Exercise objective = Report each line of the entries below that has the word "snappy" in it.

----

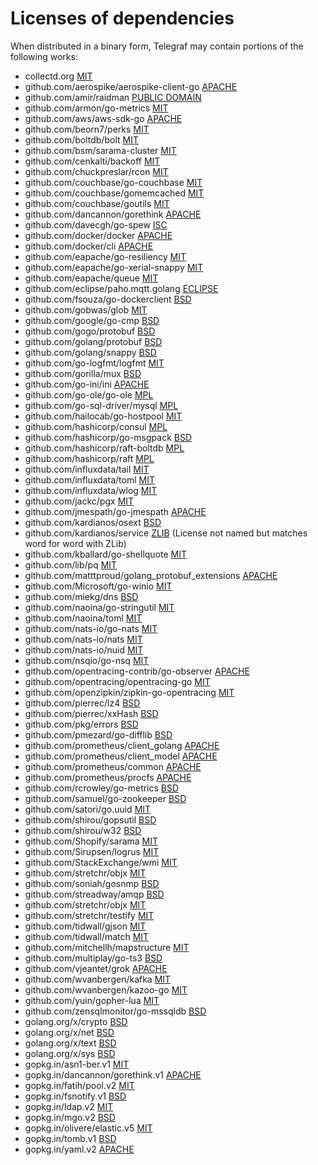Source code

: # Licenses of dependencies

When distributed in a binary form, Telegraf may contain portions of the
following works:

- collectd.org [MIT](https://github.com/collectd/go-collectd/blob/master/LICENSE)
- github.com/aerospike/aerospike-client-go [APACHE](https://github.com/aerospike/aerospike-client-go/blob/master/LICENSE)
- github.com/amir/raidman [PUBLIC DOMAIN](https://github.com/amir/raidman/blob/master/UNLICENSE)
- github.com/armon/go-metrics [MIT](https://github.com/armon/go-metrics/blob/master/LICENSE)
- github.com/aws/aws-sdk-go [APACHE](https://github.com/aws/aws-sdk-go/blob/master/LICENSE.txt)
- github.com/beorn7/perks [MIT](https://github.com/beorn7/perks/blob/master/LICENSE)
- github.com/boltdb/bolt [MIT](https://github.com/boltdb/bolt/blob/master/LICENSE)
- github.com/bsm/sarama-cluster [MIT](https://github.com/bsm/sarama-cluster/blob/master/LICENSE)
- github.com/cenkalti/backoff [MIT](https://github.com/cenkalti/backoff/blob/master/LICENSE)
- github.com/chuckpreslar/rcon [MIT](https://github.com/chuckpreslar/rcon#license)
- github.com/couchbase/go-couchbase [MIT](https://github.com/couchbase/go-couchbase/blob/master/LICENSE)
- github.com/couchbase/gomemcached [MIT](https://github.com/couchbase/gomemcached/blob/master/LICENSE)
- github.com/couchbase/goutils [MIT](https://github.com/couchbase/go-couchbase/blob/master/LICENSE)
- github.com/dancannon/gorethink [APACHE](https://github.com/dancannon/gorethink/blob/master/LICENSE)
- github.com/davecgh/go-spew [ISC](https://github.com/davecgh/go-spew/blob/master/LICENSE)
- github.com/docker/docker [APACHE](https://github.com/docker/docker/blob/master/LICENSE)
- github.com/docker/cli [APACHE](https://github.com/docker/cli/blob/master/LICENSE)
- github.com/eapache/go-resiliency [MIT](https://github.com/eapache/go-resiliency/blob/master/LICENSE)
- github.com/eapache/go-xerial-snappy [MIT](https://github.com/eapache/go-xerial-snappy/blob/master/LICENSE)
- github.com/eapache/queue [MIT](https://github.com/eapache/queue/blob/master/LICENSE)
- github.com/eclipse/paho.mqtt.golang [ECLIPSE](https://github.com/eclipse/paho.mqtt.golang/blob/master/LICENSE)
- github.com/fsouza/go-dockerclient [BSD](https://github.com/fsouza/go-dockerclient/blob/master/LICENSE)
- github.com/gobwas/glob [MIT](https://github.com/gobwas/glob/blob/master/LICENSE)
- github.com/google/go-cmp [BSD](https://github.com/google/go-cmp/blob/master/LICENSE)
- github.com/gogo/protobuf [BSD](https://github.com/gogo/protobuf/blob/master/LICENSE)
- github.com/golang/protobuf [BSD](https://github.com/golang/protobuf/blob/master/LICENSE)
- github.com/golang/snappy [BSD](https://github.com/golang/snappy/blob/master/LICENSE)
- github.com/go-logfmt/logfmt [MIT](https://github.com/go-logfmt/logfmt/blob/master/LICENSE)
- github.com/gorilla/mux [BSD](https://github.com/gorilla/mux/blob/master/LICENSE)
- github.com/go-ini/ini [APACHE](https://github.com/go-ini/ini/blob/master/LICENSE)
- github.com/go-ole/go-ole [MPL](http://mattn.mit-license.org/2013)
- github.com/go-sql-driver/mysql [MPL](https://github.com/go-sql-driver/mysql/blob/master/LICENSE)
- github.com/hailocab/go-hostpool [MIT](https://github.com/hailocab/go-hostpool/blob/master/LICENSE)
- github.com/hashicorp/consul [MPL](https://github.com/hashicorp/consul/blob/master/LICENSE)
- github.com/hashicorp/go-msgpack [BSD](https://github.com/hashicorp/go-msgpack/blob/master/LICENSE)
- github.com/hashicorp/raft-boltdb [MPL](https://github.com/hashicorp/raft-boltdb/blob/master/LICENSE)
- github.com/hashicorp/raft [MPL](https://github.com/hashicorp/raft/blob/master/LICENSE)
- github.com/influxdata/tail [MIT](https://github.com/influxdata/tail/blob/master/LICENSE.txt)
- github.com/influxdata/toml [MIT](https://github.com/influxdata/toml/blob/master/LICENSE)
- github.com/influxdata/wlog [MIT](https://github.com/influxdata/wlog/blob/master/LICENSE)
- github.com/jackc/pgx [MIT](https://github.com/jackc/pgx/blob/master/LICENSE)
- github.com/jmespath/go-jmespath [APACHE](https://github.com/jmespath/go-jmespath/blob/master/LICENSE)
- github.com/kardianos/osext [BSD](https://github.com/kardianos/osext/blob/master/LICENSE)
- github.com/kardianos/service [ZLIB](https://github.com/kardianos/service/blob/master/LICENSE) (License not named but matches word for word with ZLib)
- github.com/kballard/go-shellquote [MIT](https://github.com/kballard/go-shellquote/blob/master/LICENSE)
- github.com/lib/pq [MIT](https://github.com/lib/pq/blob/master/LICENSE.md)
- github.com/matttproud/golang_protobuf_extensions [APACHE](https://github.com/matttproud/golang_protobuf_extensions/blob/master/LICENSE)
- github.com/Microsoft/go-winio [MIT](https://github.com/Microsoft/go-winio/blob/master/LICENSE)
- github.com/miekg/dns [BSD](https://github.com/miekg/dns/blob/master/LICENSE)
- github.com/naoina/go-stringutil [MIT](https://github.com/naoina/go-stringutil/blob/master/LICENSE)
- github.com/naoina/toml [MIT](https://github.com/naoina/toml/blob/master/LICENSE)
- github.com/nats-io/go-nats [MIT](https://github.com/nats-io/go-nats/blob/master/LICENSE)
- github.com/nats-io/nats [MIT](https://github.com/nats-io/nats/blob/master/LICENSE)
- github.com/nats-io/nuid [MIT](https://github.com/nats-io/nuid/blob/master/LICENSE)
- github.com/nsqio/go-nsq [MIT](https://github.com/nsqio/go-nsq/blob/master/LICENSE)
- github.com/opentracing-contrib/go-observer [APACHE](https://github.com/opentracing-contrib/go-observer/blob/master/LICENSE)
- github.com/opentracing/opentracing-go [MIT](https://github.com/opentracing/opentracing-go/blob/master/LICENSE)
- github.com/openzipkin/zipkin-go-opentracing [MIT](https://github.com/openzipkin/zipkin-go-opentracing/blob/master/LICENSE)
- github.com/pierrec/lz4 [BSD](https://github.com/pierrec/lz4/blob/master/LICENSE)
- github.com/pierrec/xxHash [BSD](https://github.com/pierrec/xxHash/blob/master/LICENSE)
- github.com/pkg/errors [BSD](https://github.com/pkg/errors/blob/master/LICENSE)
- github.com/pmezard/go-difflib [BSD](https://github.com/pmezard/go-difflib/blob/master/LICENSE)
- github.com/prometheus/client_golang [APACHE](https://github.com/prometheus/client_golang/blob/master/LICENSE)
- github.com/prometheus/client_model [APACHE](https://github.com/prometheus/client_model/blob/master/LICENSE)
- github.com/prometheus/common [APACHE](https://github.com/prometheus/common/blob/master/LICENSE)
- github.com/prometheus/procfs [APACHE](https://github.com/prometheus/procfs/blob/master/LICENSE)
- github.com/rcrowley/go-metrics [BSD](https://github.com/rcrowley/go-metrics/blob/master/LICENSE)
- github.com/samuel/go-zookeeper [BSD](https://github.com/samuel/go-zookeeper/blob/master/LICENSE)
- github.com/satori/go.uuid [MIT](https://github.com/satori/go.uuid/blob/master/LICENSE)
- github.com/shirou/gopsutil [BSD](https://github.com/shirou/gopsutil/blob/master/LICENSE)
- github.com/shirou/w32 [BSD](https://github.com/shirou/w32/blob/master/LICENSE)
- github.com/Shopify/sarama [MIT](https://github.com/Shopify/sarama/blob/master/MIT-LICENSE)
- github.com/Sirupsen/logrus [MIT](https://github.com/Sirupsen/logrus/blob/master/LICENSE)
- github.com/StackExchange/wmi [MIT](https://github.com/StackExchange/wmi/blob/master/LICENSE)
- github.com/stretchr/objx [MIT](https://github.com/stretchr/objx/blob/master/LICENSE.md)
- github.com/soniah/gosnmp [BSD](https://github.com/soniah/gosnmp/blob/master/LICENSE)
- github.com/streadway/amqp [BSD](https://github.com/streadway/amqp/blob/master/LICENSE)
- github.com/stretchr/objx [MIT](https://github.com/stretchr/objx/blob/master/LICENSE.md)
- github.com/stretchr/testify [MIT](https://github.com/stretchr/testify/blob/master/LICENCE.txt)
- github.com/tidwall/gjson [MIT](https://github.com/tidwall/gjson/blob/master/LICENSE)
- github.com/tidwall/match [MIT](https://github.com/tidwall/match/blob/master/LICENSE)
- github.com/mitchellh/mapstructure [MIT](https://github.com/mitchellh/mapstructure/blob/master/LICENSE)
- github.com/multiplay/go-ts3 [BSD](https://github.com/multiplay/go-ts3/blob/master/LICENSE)
- github.com/vjeantet/grok [APACHE](https://github.com/vjeantet/grok/blob/master/LICENSE)
- github.com/wvanbergen/kafka [MIT](https://github.com/wvanbergen/kafka/blob/master/LICENSE)
- github.com/wvanbergen/kazoo-go [MIT](https://github.com/wvanbergen/kazoo-go/blob/master/MIT-LICENSE)
- github.com/yuin/gopher-lua [MIT](https://github.com/yuin/gopher-lua/blob/master/LICENSE)
- github.com/zensqlmonitor/go-mssqldb [BSD](https://github.com/zensqlmonitor/go-mssqldb/blob/master/LICENSE.txt)
- golang.org/x/crypto [BSD](https://github.com/golang/crypto/blob/master/LICENSE)
- golang.org/x/net [BSD](https://go.googlesource.com/net/+/master/LICENSE)
- golang.org/x/text [BSD](https://go.googlesource.com/text/+/master/LICENSE)
- golang.org/x/sys [BSD](https://go.googlesource.com/sys/+/master/LICENSE)
- gopkg.in/asn1-ber.v1 [MIT](https://github.com/go-asn1-ber/asn1-ber/blob/v1.2/LICENSE)
- gopkg.in/dancannon/gorethink.v1 [APACHE](https://github.com/dancannon/gorethink/blob/v1.1.2/LICENSE)
- gopkg.in/fatih/pool.v2 [MIT](https://github.com/fatih/pool/blob/v2.0.0/LICENSE)
- gopkg.in/fsnotify.v1 [BSD](https://github.com/fsnotify/fsnotify/blob/v1.4.2/LICENSE)
- gopkg.in/ldap.v2 [MIT](https://github.com/go-ldap/ldap/blob/v2.5.0/LICENSE)
- gopkg.in/mgo.v2 [BSD](https://github.com/go-mgo/mgo/blob/v2/LICENSE)
- gopkg.in/olivere/elastic.v5 [MIT](https://github.com/olivere/elastic/blob/v5.0.38/LICENSE)
- gopkg.in/tomb.v1 [BSD](https://github.com/go-tomb/tomb/blob/v1/LICENSE)
- gopkg.in/yaml.v2 [APACHE](https://github.com/go-yaml/yaml/blob/v2/LICENSE)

----

Expected answer =
- github.com/eapache/go-xerial-snappy [MIT](https://github.com/eapache/go-xerial-snappy/blob/master/LICENSE)
- github.com/golang/snappy [BSD](https://github.com/golang/snappy/blob/master/LICENSE)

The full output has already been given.